Task item:
Each record below is to be output with no change at all.

Data in this exercise:
_____

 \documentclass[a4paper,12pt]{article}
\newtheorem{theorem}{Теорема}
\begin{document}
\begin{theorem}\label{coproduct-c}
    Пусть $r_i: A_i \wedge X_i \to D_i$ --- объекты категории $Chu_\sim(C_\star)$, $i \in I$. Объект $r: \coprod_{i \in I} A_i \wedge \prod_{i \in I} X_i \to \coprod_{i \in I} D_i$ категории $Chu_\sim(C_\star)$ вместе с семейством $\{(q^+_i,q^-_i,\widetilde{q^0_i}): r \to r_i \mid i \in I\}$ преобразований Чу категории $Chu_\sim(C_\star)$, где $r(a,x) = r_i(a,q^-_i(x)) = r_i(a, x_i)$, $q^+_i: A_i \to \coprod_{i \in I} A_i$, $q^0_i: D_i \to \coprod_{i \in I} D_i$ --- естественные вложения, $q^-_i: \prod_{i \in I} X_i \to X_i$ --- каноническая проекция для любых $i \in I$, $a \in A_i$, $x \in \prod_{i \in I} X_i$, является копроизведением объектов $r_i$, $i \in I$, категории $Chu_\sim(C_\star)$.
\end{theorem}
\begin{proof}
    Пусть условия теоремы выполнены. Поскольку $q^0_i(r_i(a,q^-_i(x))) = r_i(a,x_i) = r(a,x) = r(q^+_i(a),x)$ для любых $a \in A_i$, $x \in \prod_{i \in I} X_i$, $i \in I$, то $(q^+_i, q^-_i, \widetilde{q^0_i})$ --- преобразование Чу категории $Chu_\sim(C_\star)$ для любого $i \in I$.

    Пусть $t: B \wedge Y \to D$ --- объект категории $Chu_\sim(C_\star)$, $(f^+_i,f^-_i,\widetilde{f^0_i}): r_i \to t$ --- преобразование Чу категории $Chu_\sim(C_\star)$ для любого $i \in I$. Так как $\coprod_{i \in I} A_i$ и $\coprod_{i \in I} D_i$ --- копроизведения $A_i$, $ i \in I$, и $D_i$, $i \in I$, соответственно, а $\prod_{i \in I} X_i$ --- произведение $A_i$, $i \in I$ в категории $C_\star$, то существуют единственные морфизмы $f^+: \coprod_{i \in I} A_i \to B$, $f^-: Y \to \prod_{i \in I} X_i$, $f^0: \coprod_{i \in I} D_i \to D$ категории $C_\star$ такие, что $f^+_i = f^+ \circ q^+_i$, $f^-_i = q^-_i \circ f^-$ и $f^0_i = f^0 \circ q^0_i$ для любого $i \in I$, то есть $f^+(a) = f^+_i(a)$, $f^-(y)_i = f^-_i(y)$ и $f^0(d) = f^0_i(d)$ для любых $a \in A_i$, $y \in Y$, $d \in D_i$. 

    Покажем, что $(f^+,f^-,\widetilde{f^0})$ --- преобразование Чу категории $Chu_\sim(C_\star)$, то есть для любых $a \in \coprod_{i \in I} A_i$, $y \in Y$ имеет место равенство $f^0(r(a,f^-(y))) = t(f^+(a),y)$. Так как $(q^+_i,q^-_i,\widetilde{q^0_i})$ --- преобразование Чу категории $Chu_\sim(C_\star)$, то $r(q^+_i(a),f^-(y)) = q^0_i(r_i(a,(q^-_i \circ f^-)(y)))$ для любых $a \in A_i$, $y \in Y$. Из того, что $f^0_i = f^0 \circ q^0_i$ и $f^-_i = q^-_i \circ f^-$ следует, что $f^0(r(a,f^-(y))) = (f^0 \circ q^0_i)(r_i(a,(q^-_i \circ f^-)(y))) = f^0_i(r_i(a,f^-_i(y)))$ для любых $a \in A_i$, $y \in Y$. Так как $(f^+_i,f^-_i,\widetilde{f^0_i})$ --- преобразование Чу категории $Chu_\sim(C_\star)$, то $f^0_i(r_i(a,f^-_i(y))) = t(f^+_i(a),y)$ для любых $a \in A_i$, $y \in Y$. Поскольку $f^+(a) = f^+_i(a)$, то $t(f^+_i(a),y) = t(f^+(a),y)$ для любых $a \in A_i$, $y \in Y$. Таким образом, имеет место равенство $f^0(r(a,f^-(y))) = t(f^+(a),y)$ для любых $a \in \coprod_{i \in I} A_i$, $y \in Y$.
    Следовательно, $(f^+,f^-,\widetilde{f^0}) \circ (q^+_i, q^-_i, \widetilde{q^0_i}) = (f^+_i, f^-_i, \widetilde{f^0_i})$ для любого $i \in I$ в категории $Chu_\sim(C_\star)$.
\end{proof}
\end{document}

_____

Result of the task:
 \documentclass[a4paper,12pt]{article}
\newtheorem{theorem}{Теорема}
\begin{document}
\begin{theorem}\label{coproduct-c}
    Пусть $r_i: A_i \wedge X_i \to D_i$ --- объекты категории $Chu_\sim(C_\star)$, $i \in I$. Объект $r: \coprod_{i \in I} A_i \wedge \prod_{i \in I} X_i \to \coprod_{i \in I} D_i$ категории $Chu_\sim(C_\star)$ вместе с семейством $\{(q^+_i,q^-_i,\widetilde{q^0_i}): r \to r_i \mid i \in I\}$ преобразований Чу категории $Chu_\sim(C_\star)$, где $r(a,x) = r_i(a,q^-_i(x)) = r_i(a, x_i)$, $q^+_i: A_i \to \coprod_{i \in I} A_i$, $q^0_i: D_i \to \coprod_{i \in I} D_i$ --- естественные вложения, $q^-_i: \prod_{i \in I} X_i \to X_i$ --- каноническая проекция для любых $i \in I$, $a \in A_i$, $x \in \prod_{i \in I} X_i$, является копроизведением объектов $r_i$, $i \in I$, категории $Chu_\sim(C_\star)$.
\end{theorem}
\begin{proof}
    Пусть условия теоремы выполнены. Поскольку $q^0_i(r_i(a,q^-_i(x))) = r_i(a,x_i) = r(a,x) = r(q^+_i(a),x)$ для любых $a \in A_i$, $x \in \prod_{i \in I} X_i$, $i \in I$, то $(q^+_i, q^-_i, \widetilde{q^0_i})$ --- преобразование Чу категории $Chu_\sim(C_\star)$ для любого $i \in I$.

    Пусть $t: B \wedge Y \to D$ --- объект категории $Chu_\sim(C_\star)$, $(f^+_i,f^-_i,\widetilde{f^0_i}): r_i \to t$ --- преобразование Чу категории $Chu_\sim(C_\star)$ для любого $i \in I$. Так как $\coprod_{i \in I} A_i$ и $\coprod_{i \in I} D_i$ --- копроизведения $A_i$, $ i \in I$, и $D_i$, $i \in I$, соответственно, а $\prod_{i \in I} X_i$ --- произведение $A_i$, $i \in I$ в категории $C_\star$, то существуют единственные морфизмы $f^+: \coprod_{i \in I} A_i \to B$, $f^-: Y \to \prod_{i \in I} X_i$, $f^0: \coprod_{i \in I} D_i \to D$ категории $C_\star$ такие, что $f^+_i = f^+ \circ q^+_i$, $f^-_i = q^-_i \circ f^-$ и $f^0_i = f^0 \circ q^0_i$ для любого $i \in I$, то есть $f^+(a) = f^+_i(a)$, $f^-(y)_i = f^-_i(y)$ и $f^0(d) = f^0_i(d)$ для любых $a \in A_i$, $y \in Y$, $d \in D_i$. 

    Покажем, что $(f^+,f^-,\widetilde{f^0})$ --- преобразование Чу категории $Chu_\sim(C_\star)$, то есть для любых $a \in \coprod_{i \in I} A_i$, $y \in Y$ имеет место равенство $f^0(r(a,f^-(y))) = t(f^+(a),y)$. Так как $(q^+_i,q^-_i,\widetilde{q^0_i})$ --- преобразование Чу категории $Chu_\sim(C_\star)$, то $r(q^+_i(a),f^-(y)) = q^0_i(r_i(a,(q^-_i \circ f^-)(y)))$ для любых $a \in A_i$, $y \in Y$. Из того, что $f^0_i = f^0 \circ q^0_i$ и $f^-_i = q^-_i \circ f^-$ следует, что $f^0(r(a,f^-(y))) = (f^0 \circ q^0_i)(r_i(a,(q^-_i \circ f^-)(y))) = f^0_i(r_i(a,f^-_i(y)))$ для любых $a \in A_i$, $y \in Y$. Так как $(f^+_i,f^-_i,\widetilde{f^0_i})$ --- преобразование Чу категории $Chu_\sim(C_\star)$, то $f^0_i(r_i(a,f^-_i(y))) = t(f^+_i(a),y)$ для любых $a \in A_i$, $y \in Y$. Поскольку $f^+(a) = f^+_i(a)$, то $t(f^+_i(a),y) = t(f^+(a),y)$ для любых $a \in A_i$, $y \in Y$. Таким образом, имеет место равенство $f^0(r(a,f^-(y))) = t(f^+(a),y)$ для любых $a \in \coprod_{i \in I} A_i$, $y \in Y$.
    Следовательно, $(f^+,f^-,\widetilde{f^0}) \circ (q^+_i, q^-_i, \widetilde{q^0_i}) = (f^+_i, f^-_i, \widetilde{f^0_i})$ для любого $i \in I$ в категории $Chu_\sim(C_\star)$.
\end{proof}
\end{document}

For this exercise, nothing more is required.